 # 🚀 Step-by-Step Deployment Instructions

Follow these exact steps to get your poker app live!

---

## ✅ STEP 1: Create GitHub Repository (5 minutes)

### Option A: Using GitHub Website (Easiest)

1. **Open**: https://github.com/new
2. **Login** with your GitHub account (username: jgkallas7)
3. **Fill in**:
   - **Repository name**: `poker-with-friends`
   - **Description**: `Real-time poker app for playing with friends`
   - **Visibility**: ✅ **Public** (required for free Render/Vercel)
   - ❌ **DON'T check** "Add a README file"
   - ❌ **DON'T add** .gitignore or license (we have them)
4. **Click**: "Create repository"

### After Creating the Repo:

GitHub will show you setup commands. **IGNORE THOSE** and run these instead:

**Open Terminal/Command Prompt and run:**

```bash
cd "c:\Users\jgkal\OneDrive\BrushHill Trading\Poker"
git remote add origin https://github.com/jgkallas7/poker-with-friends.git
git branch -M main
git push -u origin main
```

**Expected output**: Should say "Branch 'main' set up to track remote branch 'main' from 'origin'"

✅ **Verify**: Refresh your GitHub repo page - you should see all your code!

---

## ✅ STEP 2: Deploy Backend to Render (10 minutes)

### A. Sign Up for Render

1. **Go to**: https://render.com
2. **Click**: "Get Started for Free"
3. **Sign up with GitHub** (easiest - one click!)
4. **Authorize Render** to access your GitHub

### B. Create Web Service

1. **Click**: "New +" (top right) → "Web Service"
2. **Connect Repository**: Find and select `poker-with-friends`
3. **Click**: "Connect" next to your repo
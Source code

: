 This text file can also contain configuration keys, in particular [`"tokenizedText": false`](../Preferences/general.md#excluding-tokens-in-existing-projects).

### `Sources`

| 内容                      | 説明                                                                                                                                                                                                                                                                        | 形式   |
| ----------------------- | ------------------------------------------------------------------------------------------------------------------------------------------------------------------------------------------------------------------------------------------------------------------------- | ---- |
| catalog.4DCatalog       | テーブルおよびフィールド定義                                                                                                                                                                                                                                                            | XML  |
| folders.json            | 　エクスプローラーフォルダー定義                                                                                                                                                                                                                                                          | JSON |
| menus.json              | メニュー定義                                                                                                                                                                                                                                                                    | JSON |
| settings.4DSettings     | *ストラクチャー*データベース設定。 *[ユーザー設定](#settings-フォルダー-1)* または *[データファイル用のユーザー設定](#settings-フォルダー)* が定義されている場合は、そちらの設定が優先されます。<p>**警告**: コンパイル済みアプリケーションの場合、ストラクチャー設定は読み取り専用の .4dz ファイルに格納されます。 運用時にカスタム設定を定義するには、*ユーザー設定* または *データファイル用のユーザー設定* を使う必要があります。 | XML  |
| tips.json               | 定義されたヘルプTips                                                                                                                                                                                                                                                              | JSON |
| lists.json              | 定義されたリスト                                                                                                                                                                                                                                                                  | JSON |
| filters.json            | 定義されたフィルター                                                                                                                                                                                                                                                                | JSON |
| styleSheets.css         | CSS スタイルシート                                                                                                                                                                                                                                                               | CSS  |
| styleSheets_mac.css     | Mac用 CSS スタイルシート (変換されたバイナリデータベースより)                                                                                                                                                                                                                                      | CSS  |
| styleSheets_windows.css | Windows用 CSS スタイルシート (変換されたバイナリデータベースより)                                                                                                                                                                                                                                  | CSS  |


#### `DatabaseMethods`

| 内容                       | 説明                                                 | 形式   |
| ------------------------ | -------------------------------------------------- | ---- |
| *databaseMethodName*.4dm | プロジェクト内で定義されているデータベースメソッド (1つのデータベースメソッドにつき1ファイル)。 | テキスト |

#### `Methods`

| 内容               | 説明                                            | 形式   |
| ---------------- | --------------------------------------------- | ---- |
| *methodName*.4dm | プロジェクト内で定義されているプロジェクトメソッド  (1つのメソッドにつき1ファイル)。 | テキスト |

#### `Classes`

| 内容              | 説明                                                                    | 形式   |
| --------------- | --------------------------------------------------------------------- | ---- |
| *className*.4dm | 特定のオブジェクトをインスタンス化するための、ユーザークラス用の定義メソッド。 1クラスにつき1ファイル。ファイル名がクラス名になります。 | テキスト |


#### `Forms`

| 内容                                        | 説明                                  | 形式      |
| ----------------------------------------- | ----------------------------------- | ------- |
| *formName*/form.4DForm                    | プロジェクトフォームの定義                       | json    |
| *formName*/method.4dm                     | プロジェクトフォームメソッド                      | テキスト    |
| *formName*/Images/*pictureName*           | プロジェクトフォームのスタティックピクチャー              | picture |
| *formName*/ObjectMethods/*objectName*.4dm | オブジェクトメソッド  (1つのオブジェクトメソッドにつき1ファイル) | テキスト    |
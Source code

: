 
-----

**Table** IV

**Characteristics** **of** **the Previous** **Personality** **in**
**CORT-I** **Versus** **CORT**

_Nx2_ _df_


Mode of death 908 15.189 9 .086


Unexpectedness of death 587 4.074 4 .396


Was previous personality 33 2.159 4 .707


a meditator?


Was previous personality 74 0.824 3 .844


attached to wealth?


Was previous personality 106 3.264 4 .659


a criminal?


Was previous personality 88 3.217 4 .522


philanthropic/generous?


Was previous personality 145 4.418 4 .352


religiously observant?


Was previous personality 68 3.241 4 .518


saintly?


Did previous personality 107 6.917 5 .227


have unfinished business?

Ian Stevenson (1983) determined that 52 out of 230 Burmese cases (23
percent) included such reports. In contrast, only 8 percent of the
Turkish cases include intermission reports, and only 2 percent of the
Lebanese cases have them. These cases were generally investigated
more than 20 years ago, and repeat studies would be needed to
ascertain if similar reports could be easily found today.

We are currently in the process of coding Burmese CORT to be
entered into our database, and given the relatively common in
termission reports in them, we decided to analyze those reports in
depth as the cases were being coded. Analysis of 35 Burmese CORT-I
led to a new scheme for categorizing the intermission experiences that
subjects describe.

**Task requirements**
Write out every line of the listing that holds the word "https".

**Task solution**
1. **Open**: https://github.com/new
git remote add origin https://github.com/jgkallas7/poker-with-friends.git
1. **Go to**: https://render.com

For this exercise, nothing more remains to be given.